ABOUT THIS TASK: For the records below, print every one exactly, with nothing dropped.

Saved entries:
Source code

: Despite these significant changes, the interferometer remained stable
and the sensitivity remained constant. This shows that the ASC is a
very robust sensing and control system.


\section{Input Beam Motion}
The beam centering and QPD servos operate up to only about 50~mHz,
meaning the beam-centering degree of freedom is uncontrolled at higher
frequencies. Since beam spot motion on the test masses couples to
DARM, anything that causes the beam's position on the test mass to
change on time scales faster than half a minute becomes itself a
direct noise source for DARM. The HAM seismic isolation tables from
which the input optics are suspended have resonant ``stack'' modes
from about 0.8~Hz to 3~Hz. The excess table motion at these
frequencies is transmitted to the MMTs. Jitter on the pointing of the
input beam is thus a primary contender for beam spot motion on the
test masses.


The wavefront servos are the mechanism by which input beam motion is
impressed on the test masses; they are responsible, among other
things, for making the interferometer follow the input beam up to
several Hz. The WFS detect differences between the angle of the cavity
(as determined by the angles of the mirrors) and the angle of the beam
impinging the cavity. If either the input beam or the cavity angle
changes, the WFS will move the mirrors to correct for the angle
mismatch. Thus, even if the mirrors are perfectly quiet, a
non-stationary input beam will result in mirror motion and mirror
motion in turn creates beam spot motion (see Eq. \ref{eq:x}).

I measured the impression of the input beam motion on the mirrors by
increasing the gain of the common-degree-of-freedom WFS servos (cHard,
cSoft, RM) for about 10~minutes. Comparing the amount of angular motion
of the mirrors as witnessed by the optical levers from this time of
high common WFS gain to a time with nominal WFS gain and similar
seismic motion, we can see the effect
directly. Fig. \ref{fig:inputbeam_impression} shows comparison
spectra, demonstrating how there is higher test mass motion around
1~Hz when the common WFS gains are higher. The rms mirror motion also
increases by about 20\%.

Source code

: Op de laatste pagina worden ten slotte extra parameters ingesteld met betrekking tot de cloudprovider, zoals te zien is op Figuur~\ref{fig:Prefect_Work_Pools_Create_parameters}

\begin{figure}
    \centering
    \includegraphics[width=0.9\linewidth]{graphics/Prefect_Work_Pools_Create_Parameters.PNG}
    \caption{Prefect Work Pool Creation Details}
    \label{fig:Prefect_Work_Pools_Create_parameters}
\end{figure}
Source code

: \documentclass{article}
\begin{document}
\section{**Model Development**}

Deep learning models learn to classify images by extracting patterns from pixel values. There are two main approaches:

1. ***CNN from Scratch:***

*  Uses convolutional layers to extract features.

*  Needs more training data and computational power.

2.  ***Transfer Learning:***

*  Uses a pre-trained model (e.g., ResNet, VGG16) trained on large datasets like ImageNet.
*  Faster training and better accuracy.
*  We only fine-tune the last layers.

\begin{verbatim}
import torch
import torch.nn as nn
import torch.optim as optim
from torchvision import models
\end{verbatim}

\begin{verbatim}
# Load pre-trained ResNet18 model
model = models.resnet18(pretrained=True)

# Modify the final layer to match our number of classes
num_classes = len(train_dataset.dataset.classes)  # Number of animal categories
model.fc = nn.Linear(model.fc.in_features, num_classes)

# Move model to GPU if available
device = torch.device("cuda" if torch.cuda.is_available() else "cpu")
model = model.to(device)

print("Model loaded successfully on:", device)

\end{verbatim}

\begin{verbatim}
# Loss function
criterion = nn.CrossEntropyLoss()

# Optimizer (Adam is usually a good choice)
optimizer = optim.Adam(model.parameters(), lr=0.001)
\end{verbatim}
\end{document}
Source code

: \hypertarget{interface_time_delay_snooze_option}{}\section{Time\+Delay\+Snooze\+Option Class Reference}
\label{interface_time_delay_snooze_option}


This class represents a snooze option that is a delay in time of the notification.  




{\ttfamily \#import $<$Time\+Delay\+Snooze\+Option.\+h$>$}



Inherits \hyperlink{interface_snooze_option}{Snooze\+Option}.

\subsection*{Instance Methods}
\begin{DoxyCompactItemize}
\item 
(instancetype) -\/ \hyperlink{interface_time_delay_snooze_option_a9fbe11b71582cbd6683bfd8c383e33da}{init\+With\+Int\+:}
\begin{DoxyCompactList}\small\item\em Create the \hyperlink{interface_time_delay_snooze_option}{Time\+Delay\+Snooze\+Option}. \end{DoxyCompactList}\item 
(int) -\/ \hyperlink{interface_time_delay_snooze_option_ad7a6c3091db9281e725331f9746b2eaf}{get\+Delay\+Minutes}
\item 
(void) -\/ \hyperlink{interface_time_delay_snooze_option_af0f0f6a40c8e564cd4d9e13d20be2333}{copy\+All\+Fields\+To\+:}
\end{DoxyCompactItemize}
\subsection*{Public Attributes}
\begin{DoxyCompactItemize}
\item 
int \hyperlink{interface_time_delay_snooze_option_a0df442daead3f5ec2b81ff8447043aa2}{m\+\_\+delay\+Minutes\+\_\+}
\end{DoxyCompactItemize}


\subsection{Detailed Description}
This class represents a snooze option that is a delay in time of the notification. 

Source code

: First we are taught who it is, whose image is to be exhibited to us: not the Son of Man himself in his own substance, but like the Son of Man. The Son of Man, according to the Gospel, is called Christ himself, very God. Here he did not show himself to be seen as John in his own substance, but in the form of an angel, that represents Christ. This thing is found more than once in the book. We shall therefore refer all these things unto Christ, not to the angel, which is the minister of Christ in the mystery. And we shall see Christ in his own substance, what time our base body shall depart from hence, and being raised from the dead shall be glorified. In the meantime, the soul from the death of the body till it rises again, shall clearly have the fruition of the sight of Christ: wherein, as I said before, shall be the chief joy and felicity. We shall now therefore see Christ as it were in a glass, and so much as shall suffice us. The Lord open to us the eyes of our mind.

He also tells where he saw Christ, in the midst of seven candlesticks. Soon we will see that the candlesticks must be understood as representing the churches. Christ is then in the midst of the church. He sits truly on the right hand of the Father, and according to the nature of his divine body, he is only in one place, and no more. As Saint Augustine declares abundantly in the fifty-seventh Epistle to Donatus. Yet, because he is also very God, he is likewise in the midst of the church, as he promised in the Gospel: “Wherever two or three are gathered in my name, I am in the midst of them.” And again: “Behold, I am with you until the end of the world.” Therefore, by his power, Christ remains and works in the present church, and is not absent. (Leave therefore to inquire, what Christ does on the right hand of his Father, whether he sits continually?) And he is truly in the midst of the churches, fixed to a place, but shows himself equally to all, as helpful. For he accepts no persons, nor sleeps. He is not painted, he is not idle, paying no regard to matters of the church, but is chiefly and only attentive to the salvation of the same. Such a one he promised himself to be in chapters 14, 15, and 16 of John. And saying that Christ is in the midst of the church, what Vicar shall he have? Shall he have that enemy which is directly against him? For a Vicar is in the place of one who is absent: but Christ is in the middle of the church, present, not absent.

ANSWER TO THE EXERCISE:
Source code

: Despite these significant changes, the interferometer remained stable
and the sensitivity remained constant. This shows that the ASC is a
very robust sensing and control system.


\section{Input Beam Motion}
The beam centering and QPD servos operate up to only about 50~mHz,
meaning the beam-centering degree of freedom is uncontrolled at higher
frequencies. Since beam spot motion on the test masses couples to
DARM, anything that causes the beam's position on the test mass to
change on time scales faster than half a minute becomes itself a
direct noise source for DARM. The HAM seismic isolation tables from
which the input optics are suspended have resonant ``stack'' modes
from about 0.8~Hz to 3~Hz. The excess table motion at these
frequencies is transmitted to the MMTs. Jitter on the pointing of the
input beam is thus a primary contender for beam spot motion on the
test masses.


The wavefront servos are the mechanism by which input beam motion is
impressed on the test masses; they are responsible, among other
things, for making the interferometer follow the input beam up to
several Hz. The WFS detect differences between the angle of the cavity
(as determined by the angles of the mirrors) and the angle of the beam
impinging the cavity. If either the input beam or the cavity angle
changes, the WFS will move the mirrors to correct for the angle
mismatch. Thus, even if the mirrors are perfectly quiet, a
non-stationary input beam will result in mirror motion and mirror
motion in turn creates beam spot motion (see Eq. \ref{eq:x}).

I measured the impression of the input beam motion on the mirrors by
increasing the gain of the common-degree-of-freedom WFS servos (cHard,
cSoft, RM) for about 10~minutes. Comparing the amount of angular motion
of the mirrors as witnessed by the optical levers from this time of
high common WFS gain to a time with nominal WFS gain and similar
seismic motion, we can see the effect
directly. Fig. \ref{fig:inputbeam_impression} shows comparison
spectra, demonstrating how there is higher test mass motion around
1~Hz when the common WFS gains are higher. The rms mirror motion also
increases by about 20\%.

Source code

: Op de laatste pagina worden ten slotte extra parameters ingesteld met betrekking tot de cloudprovider, zoals te zien is op Figuur~\ref{fig:Prefect_Work_Pools_Create_parameters}

\begin{figure}
    \centering
    \includegraphics[width=0.9\linewidth]{graphics/Prefect_Work_Pools_Create_Parameters.PNG}
    \caption{Prefect Work Pool Creation Details}
    \label{fig:Prefect_Work_Pools_Create_parameters}
\end{figure}
Source code

: \documentclass{article}
\begin{document}
\section{**Model Development**}

Deep learning models learn to classify images by extracting patterns from pixel values. There are two main approaches:

1. ***CNN from Scratch:***

*  Uses convolutional layers to extract features.

*  Needs more training data and computational power.

2.  ***Transfer Learning:***

*  Uses a pre-trained model (e.g., ResNet, VGG16) trained on large datasets like ImageNet.
*  Faster training and better accuracy.
*  We only fine-tune the last layers.

\begin{verbatim}
import torch
import torch.nn as nn
import torch.optim as optim
from torchvision import models
\end{verbatim}

\begin{verbatim}
# Load pre-trained ResNet18 model
model = models.resnet18(pretrained=True)

# Modify the final layer to match our number of classes
num_classes = len(train_dataset.dataset.classes)  # Number of animal categories
model.fc = nn.Linear(model.fc.in_features, num_classes)

# Move model to GPU if available
device = torch.device("cuda" if torch.cuda.is_available() else "cpu")
model = model.to(device)

print("Model loaded successfully on:", device)

\end{verbatim}

\begin{verbatim}
# Loss function
criterion = nn.CrossEntropyLoss()

# Optimizer (Adam is usually a good choice)
optimizer = optim.Adam(model.parameters(), lr=0.001)
\end{verbatim}
\end{document}
Source code

: \hypertarget{interface_time_delay_snooze_option}{}\section{Time\+Delay\+Snooze\+Option Class Reference}
\label{interface_time_delay_snooze_option}


This class represents a snooze option that is a delay in time of the notification.  




{\ttfamily \#import $<$Time\+Delay\+Snooze\+Option.\+h$>$}



Inherits \hyperlink{interface_snooze_option}{Snooze\+Option}.

\subsection*{Instance Methods}
\begin{DoxyCompactItemize}
\item 
(instancetype) -\/ \hyperlink{interface_time_delay_snooze_option_a9fbe11b71582cbd6683bfd8c383e33da}{init\+With\+Int\+:}
\begin{DoxyCompactList}\small\item\em Create the \hyperlink{interface_time_delay_snooze_option}{Time\+Delay\+Snooze\+Option}. \end{DoxyCompactList}\item 
(int) -\/ \hyperlink{interface_time_delay_snooze_option_ad7a6c3091db9281e725331f9746b2eaf}{get\+Delay\+Minutes}
\item 
(void) -\/ \hyperlink{interface_time_delay_snooze_option_af0f0f6a40c8e564cd4d9e13d20be2333}{copy\+All\+Fields\+To\+:}
\end{DoxyCompactItemize}
\subsection*{Public Attributes}
\begin{DoxyCompactItemize}
\item 
int \hyperlink{interface_time_delay_snooze_option_a0df442daead3f5ec2b81ff8447043aa2}{m\+\_\+delay\+Minutes\+\_\+}
\end{DoxyCompactItemize}


\subsection{Detailed Description}
This class represents a snooze option that is a delay in time of the notification. 

Source code

: First we are taught who it is, whose image is to be exhibited to us: not the Son of Man himself in his own substance, but like the Son of Man. The Son of Man, according to the Gospel, is called Christ himself, very God. Here he did not show himself to be seen as John in his own substance, but in the form of an angel, that represents Christ. This thing is found more than once in the book. We shall therefore refer all these things unto Christ, not to the angel, which is the minister of Christ in the mystery. And we shall see Christ in his own substance, what time our base body shall depart from hence, and being raised from the dead shall be glorified. In the meantime, the soul from the death of the body till it rises again, shall clearly have the fruition of the sight of Christ: wherein, as I said before, shall be the chief joy and felicity. We shall now therefore see Christ as it were in a glass, and so much as shall suffice us. The Lord open to us the eyes of our mind.

He also tells where he saw Christ, in the midst of seven candlesticks. Soon we will see that the candlesticks must be understood as representing the churches. Christ is then in the midst of the church. He sits truly on the right hand of the Father, and according to the nature of his divine body, he is only in one place, and no more. As Saint Augustine declares abundantly in the fifty-seventh Epistle to Donatus. Yet, because he is also very God, he is likewise in the midst of the church, as he promised in the Gospel: “Wherever two or three are gathered in my name, I am in the midst of them.” And again: “Behold, I am with you until the end of the world.” Therefore, by his power, Christ remains and works in the present church, and is not absent. (Leave therefore to inquire, what Christ does on the right hand of his Father, whether he sits continually?) And he is truly in the midst of the churches, fixed to a place, but shows himself equally to all, as helpful. For he accepts no persons, nor sleeps. He is not painted, he is not idle, paying no regard to matters of the church, but is chiefly and only attentive to the salvation of the same. Such a one he promised himself to be in chapters 14, 15, and 16 of John. And saying that Christ is in the midst of the church, what Vicar shall he have? Shall he have that enemy which is directly against him? For a Vicar is in the place of one who is absent: but Christ is in the middle of the church, present, not absent.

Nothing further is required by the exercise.